The following facilities are operated by SACRE:
Curently used facilities
The Aerosol Retention Assessment for Gas-liquid flOws (ARAGO) facility is a setup to perform high-resolution experiments on aerosol retention via pool scrubbing. The atomizer aerosol generator system introduces the particles in the 550 mm height and 50 mm square section test column via a vertical injector. The wire-mesh tomographic sensor located 200 mm over the injection point allows for high-speed visualization of transient gas fractions, and aerosol mass wakes of the multiphase flow. The highest possible spatial resolution is 1.0 mm between wires. In its bubble column configuration, the wire-mesh sensor can measure the integral retention in the test section. The main pumps inject the water at the bottom of the facility introducing liquid-phase velocity in the system. The full range of two-phase flow regimes can be reproduced. The circulation can operate in close (recirculation) or open mode to keep constant the water conductivity in the test section. The aerosol is extracted from the top of the column and flows through a diffusion dryer to remove the humidity so that its concentration and size distribution can be characterized with suitable aerosol measurement techniques.

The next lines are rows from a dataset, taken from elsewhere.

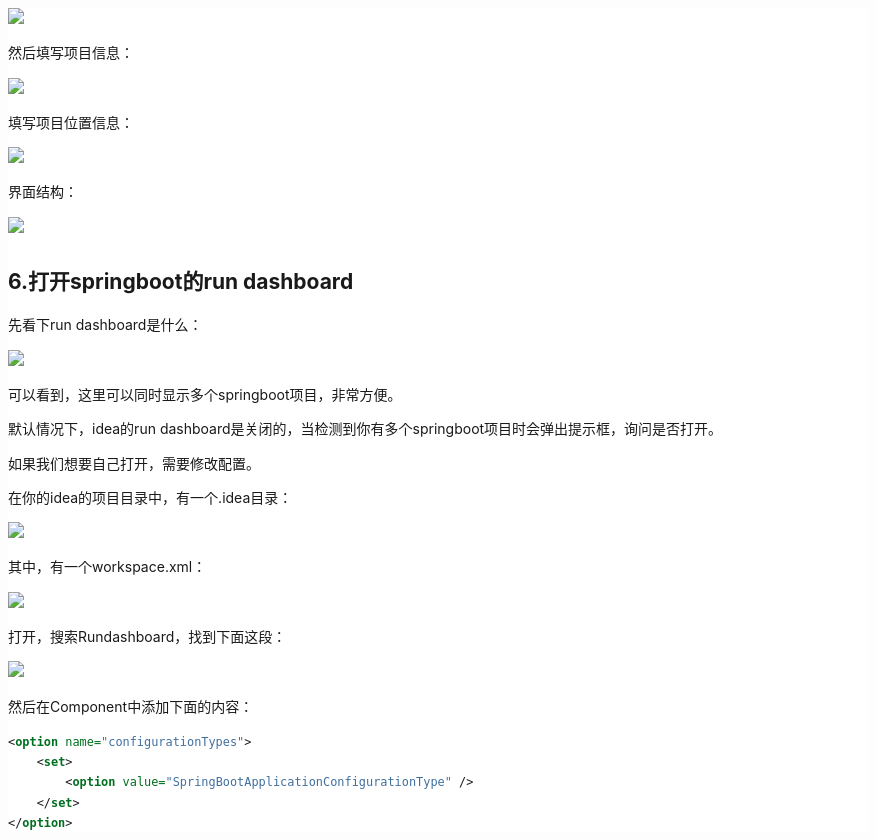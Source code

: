![](https://wang_lianjie.gitee.io/mobai_images.gitee.io/img/assets/34.png)



然后填写项目信息：

 ![](https://wang_lianjie.gitee.io/mobai_images.gitee.io/img/assets/35.png)



填写项目位置信息：

 ![](https://wang_lianjie.gitee.io/mobai_images.gitee.io/img/assets/36.png)



界面结构：

![](https://wang_lianjie.gitee.io/mobai_images.gitee.io/img/assets/37.png)





## 6.打开springboot的run dashboard

先看下run dashboard是什么：

![](https://wang_lianjie.gitee.io/mobai_images.gitee.io/img/assets/38.png) 

可以看到，这里可以同时显示多个springboot项目，非常方便。



默认情况下，idea的run dashboard是关闭的，当检测到你有多个springboot项目时会弹出提示框，询问是否打开。



如果我们想要自己打开，需要修改配置。

在你的idea的项目目录中，有一个.idea目录：

 ![](https://wang_lianjie.gitee.io/mobai_images.gitee.io/img/assets/39.png)

其中，有一个workspace.xml：

 ![](https://wang_lianjie.gitee.io/mobai_images.gitee.io/img/assets/40.png)



打开，搜索Rundashboard，找到下面这段：

![](https://wang_lianjie.gitee.io/mobai_images.gitee.io/img/assets/41.png) 

然后在Component中添加下面的内容：

```xml
<option name="configurationTypes">  
    <set>  
        <option value="SpringBootApplicationConfigurationType" />  
    </set>  
</option> 
```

(Diverse purpose aerosol generation facility) is a multi purpose aerosol generation facility to provide carrier gas-aerosol flow to various experimental facilities. It has been used in connection with such facilities as CONGA, POSEIDON, ARTIST and VEFITA for investigation of aerosol and iodine transport for source term analysis in several international and national research programs. DRAGON combines the aerosol generation, steam and air/nitrogen supply, heating, heat removal, and aerosol measurement systems. It has a maximum operation pressure of 10 bar and temperature of 330°C. DRAGON can be used for the generation of a wide range of aerosols with different size distributions and compositions by several different aerosol generation methods: plasma torches, fluidized bed generators, two-fluid nozzles, atomizers, and dry powder feeders. In addition, different species of iodine may also be generated and measured. The aerosol measurement devices include, e.g., low-pressure impactors, optical particle counters, electrical low-pressure impactors, condensation nucleus counters, photometers, and filters.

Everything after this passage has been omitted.